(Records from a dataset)
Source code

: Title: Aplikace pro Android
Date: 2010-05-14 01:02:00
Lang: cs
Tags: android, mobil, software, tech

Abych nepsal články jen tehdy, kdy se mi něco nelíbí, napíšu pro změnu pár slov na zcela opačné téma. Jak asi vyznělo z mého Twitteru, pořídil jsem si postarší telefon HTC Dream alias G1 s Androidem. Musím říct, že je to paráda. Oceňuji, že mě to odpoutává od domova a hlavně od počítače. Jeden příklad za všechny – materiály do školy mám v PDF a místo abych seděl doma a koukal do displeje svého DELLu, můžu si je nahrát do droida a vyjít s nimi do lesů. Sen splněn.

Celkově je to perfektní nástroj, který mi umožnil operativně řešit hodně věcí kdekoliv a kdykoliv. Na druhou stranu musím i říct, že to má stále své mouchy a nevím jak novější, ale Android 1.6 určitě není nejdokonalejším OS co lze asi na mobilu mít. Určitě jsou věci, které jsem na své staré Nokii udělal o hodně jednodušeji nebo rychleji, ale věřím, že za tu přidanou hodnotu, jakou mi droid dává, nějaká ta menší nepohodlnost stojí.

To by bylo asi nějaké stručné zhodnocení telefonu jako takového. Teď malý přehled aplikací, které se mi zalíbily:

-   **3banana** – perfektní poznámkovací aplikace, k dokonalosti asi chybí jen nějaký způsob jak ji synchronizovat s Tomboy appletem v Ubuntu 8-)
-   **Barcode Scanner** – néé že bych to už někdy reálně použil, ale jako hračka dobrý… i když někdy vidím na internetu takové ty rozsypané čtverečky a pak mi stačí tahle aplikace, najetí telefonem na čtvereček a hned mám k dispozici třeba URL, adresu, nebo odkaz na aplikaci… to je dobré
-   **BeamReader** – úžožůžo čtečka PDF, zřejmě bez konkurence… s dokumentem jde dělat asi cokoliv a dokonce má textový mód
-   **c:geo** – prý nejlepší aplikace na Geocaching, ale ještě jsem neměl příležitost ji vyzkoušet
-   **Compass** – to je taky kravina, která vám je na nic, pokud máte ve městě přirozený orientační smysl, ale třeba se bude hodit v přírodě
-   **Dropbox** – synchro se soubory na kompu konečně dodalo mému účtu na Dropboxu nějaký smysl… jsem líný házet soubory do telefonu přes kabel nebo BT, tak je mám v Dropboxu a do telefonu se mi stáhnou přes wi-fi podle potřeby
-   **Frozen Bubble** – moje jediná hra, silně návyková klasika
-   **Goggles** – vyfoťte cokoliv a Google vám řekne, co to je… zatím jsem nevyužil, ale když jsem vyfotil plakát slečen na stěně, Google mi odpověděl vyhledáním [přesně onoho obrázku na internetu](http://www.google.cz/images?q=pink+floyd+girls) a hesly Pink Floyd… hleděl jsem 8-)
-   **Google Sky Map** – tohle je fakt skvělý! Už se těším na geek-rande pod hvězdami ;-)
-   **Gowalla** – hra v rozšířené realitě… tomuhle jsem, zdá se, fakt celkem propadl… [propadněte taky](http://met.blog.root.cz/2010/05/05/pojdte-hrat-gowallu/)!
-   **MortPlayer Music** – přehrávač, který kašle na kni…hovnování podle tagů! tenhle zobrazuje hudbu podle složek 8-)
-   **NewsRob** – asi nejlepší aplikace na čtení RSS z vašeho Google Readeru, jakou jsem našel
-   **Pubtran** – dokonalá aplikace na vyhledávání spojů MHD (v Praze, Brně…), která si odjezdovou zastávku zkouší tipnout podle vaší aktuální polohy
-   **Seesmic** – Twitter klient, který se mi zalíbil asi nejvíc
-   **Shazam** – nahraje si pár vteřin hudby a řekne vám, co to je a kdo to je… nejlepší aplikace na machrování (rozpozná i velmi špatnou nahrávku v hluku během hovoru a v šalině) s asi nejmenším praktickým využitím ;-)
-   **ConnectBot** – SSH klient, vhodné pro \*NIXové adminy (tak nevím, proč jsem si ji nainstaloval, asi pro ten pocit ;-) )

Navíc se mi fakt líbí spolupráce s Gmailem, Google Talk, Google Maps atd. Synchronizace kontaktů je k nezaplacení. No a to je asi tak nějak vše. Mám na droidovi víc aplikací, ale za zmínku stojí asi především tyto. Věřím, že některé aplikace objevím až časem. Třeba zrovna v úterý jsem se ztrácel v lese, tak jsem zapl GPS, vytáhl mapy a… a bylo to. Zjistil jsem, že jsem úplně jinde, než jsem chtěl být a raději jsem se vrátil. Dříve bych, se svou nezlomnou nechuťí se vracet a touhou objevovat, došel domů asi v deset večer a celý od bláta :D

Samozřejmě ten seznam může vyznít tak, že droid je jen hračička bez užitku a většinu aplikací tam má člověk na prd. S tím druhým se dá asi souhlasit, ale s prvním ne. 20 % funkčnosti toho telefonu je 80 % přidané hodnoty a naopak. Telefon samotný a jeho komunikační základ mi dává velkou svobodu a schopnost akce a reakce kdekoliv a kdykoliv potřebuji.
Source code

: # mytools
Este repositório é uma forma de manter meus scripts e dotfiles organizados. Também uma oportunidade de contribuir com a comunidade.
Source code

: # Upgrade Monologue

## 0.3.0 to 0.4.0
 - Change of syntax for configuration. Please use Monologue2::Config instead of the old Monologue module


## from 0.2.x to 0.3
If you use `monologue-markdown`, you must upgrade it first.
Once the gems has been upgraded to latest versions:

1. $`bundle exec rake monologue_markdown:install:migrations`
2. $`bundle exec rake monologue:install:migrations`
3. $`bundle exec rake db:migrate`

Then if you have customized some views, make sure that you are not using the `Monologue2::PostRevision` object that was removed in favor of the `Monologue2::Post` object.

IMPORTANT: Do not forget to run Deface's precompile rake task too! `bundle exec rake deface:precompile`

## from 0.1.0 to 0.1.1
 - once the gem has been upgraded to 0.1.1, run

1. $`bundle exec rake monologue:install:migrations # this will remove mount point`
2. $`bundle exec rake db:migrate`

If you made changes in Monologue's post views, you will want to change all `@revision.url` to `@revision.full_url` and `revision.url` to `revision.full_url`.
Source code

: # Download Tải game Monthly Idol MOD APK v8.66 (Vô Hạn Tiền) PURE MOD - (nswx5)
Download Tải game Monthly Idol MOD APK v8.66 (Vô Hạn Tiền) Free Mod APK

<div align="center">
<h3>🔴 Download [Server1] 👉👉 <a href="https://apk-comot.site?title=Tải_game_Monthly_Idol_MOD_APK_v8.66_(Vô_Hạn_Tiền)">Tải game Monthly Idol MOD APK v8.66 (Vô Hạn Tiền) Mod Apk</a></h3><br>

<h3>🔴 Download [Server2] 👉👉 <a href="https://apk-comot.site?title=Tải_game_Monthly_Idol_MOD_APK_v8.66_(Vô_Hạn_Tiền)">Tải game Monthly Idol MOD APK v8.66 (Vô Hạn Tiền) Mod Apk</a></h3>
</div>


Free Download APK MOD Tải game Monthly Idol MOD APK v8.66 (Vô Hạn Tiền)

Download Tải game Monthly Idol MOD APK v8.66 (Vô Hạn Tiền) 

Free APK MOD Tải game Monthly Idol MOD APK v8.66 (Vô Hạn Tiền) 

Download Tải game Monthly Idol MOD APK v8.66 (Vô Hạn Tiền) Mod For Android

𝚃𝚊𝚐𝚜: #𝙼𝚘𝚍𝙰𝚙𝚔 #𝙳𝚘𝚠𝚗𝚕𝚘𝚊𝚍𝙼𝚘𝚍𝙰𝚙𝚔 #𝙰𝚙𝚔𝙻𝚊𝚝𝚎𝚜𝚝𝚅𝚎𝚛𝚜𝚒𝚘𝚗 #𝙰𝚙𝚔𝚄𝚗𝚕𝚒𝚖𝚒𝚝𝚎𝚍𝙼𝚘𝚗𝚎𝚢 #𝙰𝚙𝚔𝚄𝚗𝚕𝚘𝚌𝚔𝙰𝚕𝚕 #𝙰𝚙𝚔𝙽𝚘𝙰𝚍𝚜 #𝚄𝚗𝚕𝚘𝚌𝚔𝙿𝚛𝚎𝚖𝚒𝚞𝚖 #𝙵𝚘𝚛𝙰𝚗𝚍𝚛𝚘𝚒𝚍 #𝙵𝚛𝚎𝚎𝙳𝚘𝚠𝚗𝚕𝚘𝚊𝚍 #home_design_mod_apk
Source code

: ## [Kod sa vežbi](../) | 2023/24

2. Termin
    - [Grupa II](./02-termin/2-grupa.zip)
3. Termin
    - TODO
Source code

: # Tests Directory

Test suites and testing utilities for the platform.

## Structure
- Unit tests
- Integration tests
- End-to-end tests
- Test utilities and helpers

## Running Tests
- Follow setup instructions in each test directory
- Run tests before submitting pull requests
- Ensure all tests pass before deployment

**What the exercise asks**. Output an exact copy of the lines beginning at the one that holds "Free APK MOD" and running through the final line of the records.

**Response to this exercise**.
Free APK MOD Tải game Monthly Idol MOD APK v8.66 (Vô Hạn Tiền) 

Download Tải game Monthly Idol MOD APK v8.66 (Vô Hạn Tiền) Mod For Android

𝚃𝚊𝚐𝚜: #𝙼𝚘𝚍𝙰𝚙𝚔 #𝙳𝚘𝚠𝚗𝚕𝚘𝚊𝚍𝙼𝚘𝚍𝙰𝚙𝚔 #𝙰𝚙𝚔𝙻𝚊𝚝𝚎𝚜𝚝𝚅𝚎𝚛𝚜𝚒𝚘𝚗 #𝙰𝚙𝚔𝚄𝚗𝚕𝚒𝚖𝚒𝚝𝚎𝚍𝙼𝚘𝚗𝚎𝚢 #𝙰𝚙𝚔𝚄𝚗𝚕𝚘𝚌𝚔𝙰𝚕𝚕 #𝙰𝚙𝚔𝙽𝚘𝙰𝚍𝚜 #𝚄𝚗𝚕𝚘𝚌𝚔𝙿𝚛𝚎𝚖𝚒𝚞𝚖 #𝙵𝚘𝚛𝙰𝚗𝚍𝚛𝚘𝚒𝚍 #𝙵𝚛𝚎𝚎𝙳𝚘𝚠𝚗𝚕𝚘𝚊𝚍 #home_design_mod_apk
Source code

: ## [Kod sa vežbi](../) | 2023/24

2. Termin
    - [Grupa II](./02-termin/2-grupa.zip)
3. Termin
    - TODO
Source code

: # Tests Directory

Test suites and testing utilities for the platform.

## Structure
- Unit tests
- Integration tests
- End-to-end tests
- Test utilities and helpers

## Running Tests
- Follow setup instructions in each test directory
- Run tests before submitting pull requests
- Ensure all tests pass before deployment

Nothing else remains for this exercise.